Michael Yon takes exception to the misappropriation of the terms martyr and suicide. It sometimes seems trite when the term "homicide bomber" is used, but when you really think about it that is only because of the conditioning to the term "suicide bomber" over the years. Why when someone commits two acts, one suicide and multiple homicides, is it preferable to call the perpetrator a suicide bomber? The word martyr now really means little in terms of its true definition, when it is applied to any fanatic who happens to do in the process of blowing something up (preferably children on busses)...


Particularly among fanatics, there seems to be an intentional misappropriation of meaning in the liberal misapplication of labelling words. Let's start with the BIG ones: suicide-bombers and martyrs. Suicide is a term that should evoke empathy, if not sympathy, for a lonely and despairing act. A distressed soul, harboring a crushing, agonizing lebensmude, weary of the strain of a terrestrial existence, perhaps seeking mere relief, or just an end to psychic pain, may be contemplating suicide. If this person straps a bomb to his or her chest and walks out into the solitude of the desert and detonates, they would then be properly called a "suicide bomber." But when the media reports every day on "suicide bombers," they are talking about different people.

A fanatic who straps a bomb to his chest and walks into a market crowded with women and children, then detonates a bomb that is sometimes laced with rat poison to hamper blood coagulation, is properly called a "mass murderer." There is nothing good to say about mass murderers, nor is there anything good to say about a person who encourages these murders.
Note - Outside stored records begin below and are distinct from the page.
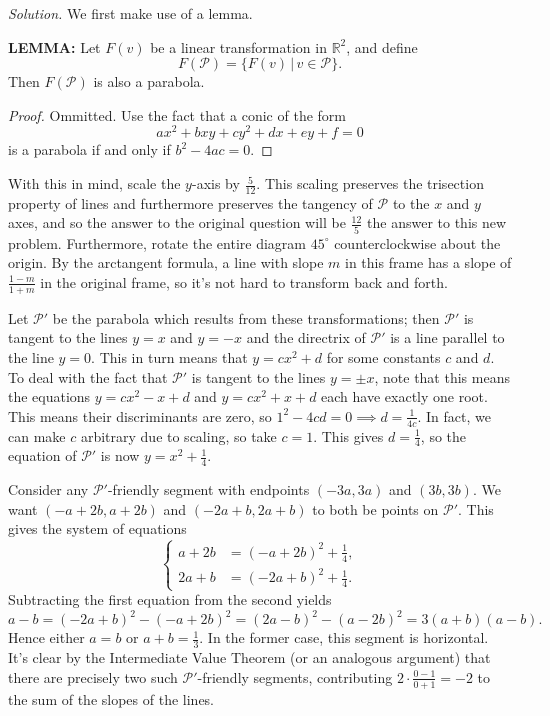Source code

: \documentclass[10pt]{article}
\newcommand{\solution}
{
\vspace{5pt}
\noindent\textit{Solution.}\qquad
}
\begin{document}
\begin{enumerate}
\solution We first make use of a lemma.

\par\textbf{LEMMA: }Let $F(v)$ be a linear transformation in $\mathbb{R}^2$, and define \[F(\mathcal{P})=\{F(v)\,|\, v\in\mathcal{P}\}.\] Then $F(\mathcal{P})$ is also a parabola.

\begin{proof}Ommitted.  Use the fact that a conic of the form \[ax^2+bxy+cy^2+dx+ey+f=0\] is a parabola if and only if $b^2-4ac=0$.
\end{proof}

With this in mind, scale the $y$-axis by $\tfrac5{12}$.  This scaling preserves the trisection property of lines and furthermore preserves the tangency of $\mathcal{P}$ to the $x$ and $y$ axes, and so the answer to the original question will be $\tfrac{12}5$ the answer to this new problem.  Furthermore, rotate the entire diagram $45^\circ$ counterclockwise about the origin.  By the arctangent formula, a line with slope $m$ in this frame has a slope of $\tfrac{1-m}{1+m}$ in the original frame, so it's not hard to transform back and forth.

\par Let $\mathcal{P}'$ be the parabola which results from these transformations; then $\mathcal{P'}$ is tangent to the lines $y=x$ and $y=-x$ and the directrix of $\mathcal{P'}$ is a line parallel to the line $y=0$.  This in turn means that $y=cx^2+d$ for some constants $c$ and $d$.  To deal with the fact that $\mathcal{P'}$ is tangent to the lines $y=\pm x$, note that this means the equations $y=cx^2-x+d$ and $y=cx^2+x+d$ each have exactly one root.  This means their discriminants are zero, so $1^2-4cd = 0\implies d=\tfrac{1}{4c}$.  In fact, we can make $c$ arbitrary due to scaling, so take $c=1$.  This gives $d=\tfrac14$, so the equation of $\mathcal{P}'$ is now $y=x^2+\tfrac14$.

\par Consider any $\mathcal{P}'$-friendly segment with endpoints $(-3a,3a)$ and $(3b,3b)$.  We want $(-a+2b,a+2b)$ and $(-2a+b,2a+b)$ to both be points on $\mathcal{P}'$.  This gives the system of equations \[\begin{cases}a+2b&=(-a+2b)^2+\frac14,\\2a+b&=(-2a+b)^2+\frac14.\end{cases}\] Subtracting the first equation from the second yields \[a-b=(-2a+b)^2-(-a+2b)^2=(2a-b)^2-(a-2b)^2=3(a+b)(a-b).\] Hence either $a=b$ or $a+b=\tfrac13$.  In the former case, this segment is horizontal.  It's clear by the Intermediate Value Theorem (or an analogous argument) that there are precisely two such $\mathcal{P}'$-friendly segments, contributing $2\cdot\tfrac{0-1}{0+1}=-2$ to the sum of the slopes of the lines.


\end{enumerate}
\end{document}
Calling these human bomb delivery devices "suicide bombers" is simply incorrect. They are murderers. A person or media source defending or explaining away the actions of the murderers supports them. There is no wiggle room.

Calling homicide bombers martyrs is a language offense; words are every bit as powerful as bombs, often more so. Calling murderers “martyrs” is like calling a man "customer" because he stood in line before gunning down a store clerk. There's no need to whisper. I hear the bombs every single day. Not some days, but every day. We're talking about criminals who actually volunteer and plan to deliberately murder and maim innocent people. What reservoir of feelings or sensibilities do we fear to assault by simply calling it so? When murderers describe themselves as "martyrs" it should sound to sensible ears like a rapist saying, “she was asking for it.” In other words, like the empty rationalizations of a depraved criminal.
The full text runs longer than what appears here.